Por redacción de Sin Comillas

La prohibición para depositar cenizas de carbón en terrenos y para almacenar las cenizas durante más de 90 días como propone el Proyecto del Senado 81, podría obligar a AES Puerto Rico a detener sus operaciones temporeramente, advirtió la compañía.

Según Manuel Mata, presidente de AES Puerto Rico, “el espacio de almacenamiento del agregado manufacturado es limitado y una prohibición como está propuesta en el Proyecto del Senado 81 podría obligarnos a detener las operaciones temporeramente”. El ejecutivo considera que la medida es discriminatoria porque permite la importación y el uso de cenizas de plantas eléctricas de carbón de otras partes del mundo, mientras se restringe el uso de las producidas en Puerto Rico.

Desde hace 15 años, AES Puerto Rico se dedica a suplir a la Autoridad de Energía Eléctrica (AEE) el 15% de la electricidad que se consume. “Esto lo hemos hecho al costo más bajo del sistema eléctrico y de una manera segura y confiable; resultando en un ahorro de más de $1,000 millones al pueblo de Puerto Rico”, explicó Mata.  “Últimamente, unas ordenanzas municipales ilegales, grupos de presión violentos y una serie de iniciativas legislativas pretenden impedir el manejo correcto y legal de los subproductos de la combustión del carbón, tanto cenizas como materiales manufacturados, lo que podría afectar próximamente las operaciones de la planta en Guayama”.

Mata advirtió que en caso de que se detenga la operación de la planta de AES en Guayama la consecuencia más inmediata sería la caída de la confiabilidad del sistema eléctrico, lo que podría ocasionar apagones frecuentes en todo Puerto Rico. “Consecuentemente la AEE tendría que generar energía a un costo muy superior al actual con plantas que no cumplen con las regulaciones ambientales, lo que además incrementaría el costo de la electricidad que paga el consumidor”.

“En todo este tiempo AES Puerto Rico ha tenido que asumir varias subidas del IVU, del CRIM, impuestos a corporaciones, costos de dragado del puerto aledaño a la planta y, a pesar de que las tarifas eléctricas han sido afectadas por la situación del país, AES Puerto Rico ha mantenido sus tarifas en un promedio de 8.5 cts/kwh: la más económica de todo el sistema”, declaraba Mata.

Por otra parte, y a pesar de que “todas las pruebas y datos científicos han confirmado la no toxicidad y detallado los usos beneficiosos de los subproductos de la combustión, AES Puerto Rico ha estado sufriendo ataques injustificados y viciosos de grupos políticos y sociales que han puesto serias trabas a la operación de la planta al no permitir físicamente el uso de las cenizas y sus productos manufacturados para solidificar desperdicios líquidos de la manufactura, para base de carreteras o en cubierta diaria de vertederos como la misma EPA recomienda”, señaló el presidente de AES Puerto Rico.

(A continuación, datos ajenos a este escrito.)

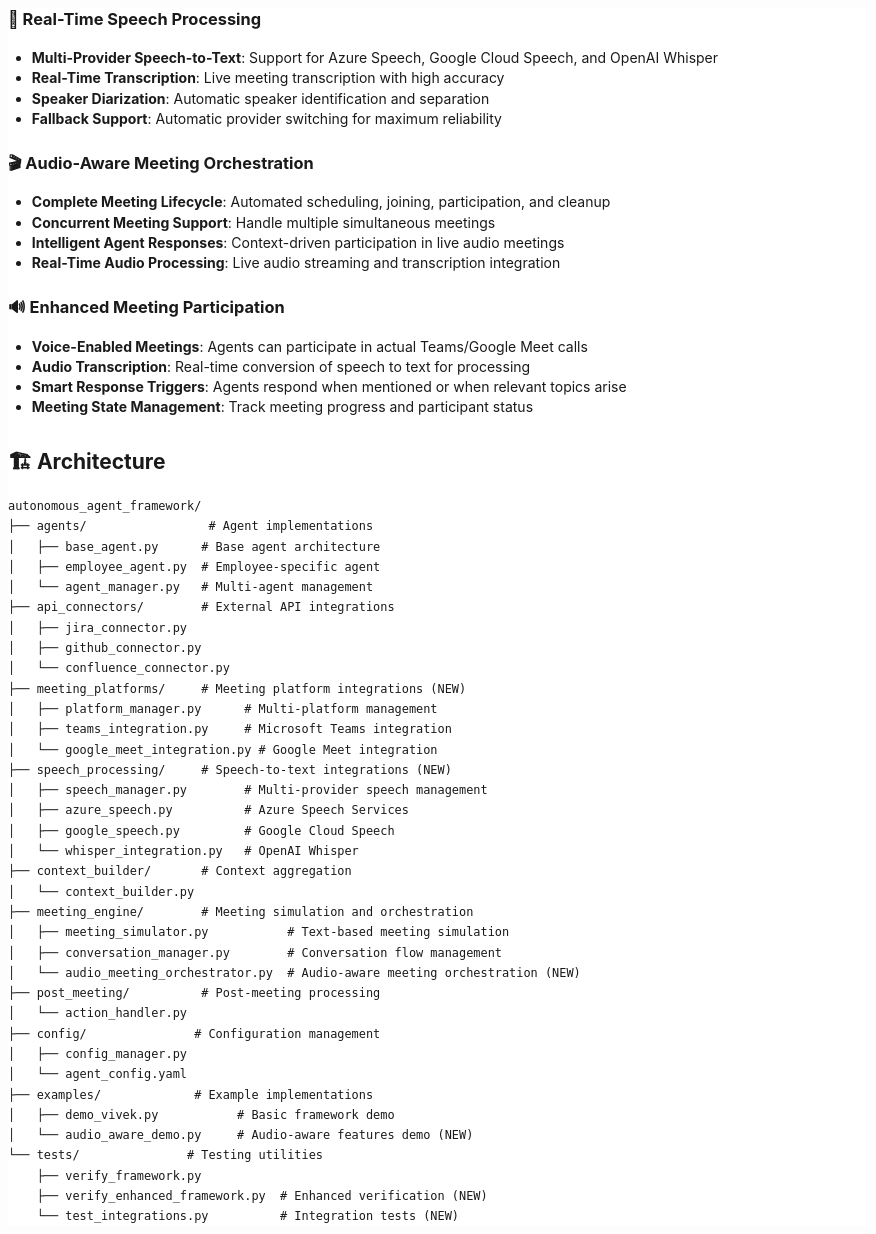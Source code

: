 ### 🎤 Real-Time Speech Processing
- **Multi-Provider Speech-to-Text**: Support for Azure Speech, Google Cloud Speech, and OpenAI Whisper
- **Real-Time Transcription**: Live meeting transcription with high accuracy
- **Speaker Diarization**: Automatic speaker identification and separation
- **Fallback Support**: Automatic provider switching for maximum reliability

### 🎬 Audio-Aware Meeting Orchestration
- **Complete Meeting Lifecycle**: Automated scheduling, joining, participation, and cleanup
- **Concurrent Meeting Support**: Handle multiple simultaneous meetings
- **Intelligent Agent Responses**: Context-driven participation in live audio meetings
- **Real-Time Audio Processing**: Live audio streaming and transcription integration

### 🔊 Enhanced Meeting Participation
- **Voice-Enabled Meetings**: Agents can participate in actual Teams/Google Meet calls
- **Audio Transcription**: Real-time conversion of speech to text for processing
- **Smart Response Triggers**: Agents respond when mentioned or when relevant topics arise
- **Meeting State Management**: Track meeting progress and participant status

## 🏗️ Architecture

```
autonomous_agent_framework/
├── agents/                 # Agent implementations
│   ├── base_agent.py      # Base agent architecture
│   ├── employee_agent.py  # Employee-specific agent
│   └── agent_manager.py   # Multi-agent management
├── api_connectors/        # External API integrations
│   ├── jira_connector.py
│   ├── github_connector.py
│   └── confluence_connector.py
├── meeting_platforms/     # Meeting platform integrations (NEW)
│   ├── platform_manager.py      # Multi-platform management
│   ├── teams_integration.py     # Microsoft Teams integration
│   └── google_meet_integration.py # Google Meet integration
├── speech_processing/     # Speech-to-text integrations (NEW)
│   ├── speech_manager.py        # Multi-provider speech management
│   ├── azure_speech.py          # Azure Speech Services
│   ├── google_speech.py         # Google Cloud Speech
│   └── whisper_integration.py   # OpenAI Whisper
├── context_builder/       # Context aggregation
│   └── context_builder.py
├── meeting_engine/        # Meeting simulation and orchestration
│   ├── meeting_simulator.py           # Text-based meeting simulation
│   ├── conversation_manager.py        # Conversation flow management
│   └── audio_meeting_orchestrator.py  # Audio-aware meeting orchestration (NEW)
├── post_meeting/          # Post-meeting processing
│   └── action_handler.py
├── config/               # Configuration management
│   ├── config_manager.py
│   └── agent_config.yaml
├── examples/             # Example implementations
│   ├── demo_vivek.py           # Basic framework demo
│   └── audio_aware_demo.py     # Audio-aware features demo (NEW)
└── tests/               # Testing utilities
    ├── verify_framework.py
    ├── verify_enhanced_framework.py  # Enhanced verification (NEW)
    └── test_integrations.py          # Integration tests (NEW)
```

“El gobierno de Puerto Rico a través del Departamento de Desarrollo Económico está trabajando conjuntamente con AES y otras empresas privadas creando nuevas alternativas comerciales que redundarán en el desarrollo económico de la Isla. Como dijo el Gobernador, pronto se informará al país de estos proyectos que permitirán otros  usos  beneficiosos de los productos de AES. Mientras se ponen en marcha estos proyectos, necesitamos mover el material  en Puerto Rico como siempre se ha hecho, de lo contrario esta situación podría obligarnos a detener las operaciones de la planta temporeramente”.

El periodista Omar Alfonso, de La Perla del Sur, y el Centro de Periodismo Investigativo (CPI) publicaron el año pasado una serie investigativa denunciando la peligrosas repercusiones para la salud y el ambiente de la contaminación de las cenizas de carbón. La serie denuncia que AES ha dispuesto de miles de toneladas de cenizas de carbón en Puerto Rico desde el año 2002 sin cumplir las regulaciones existentes. Comunidades y grupos ecologistas también han denunciado los peligros del almacenamiento de las cenizas.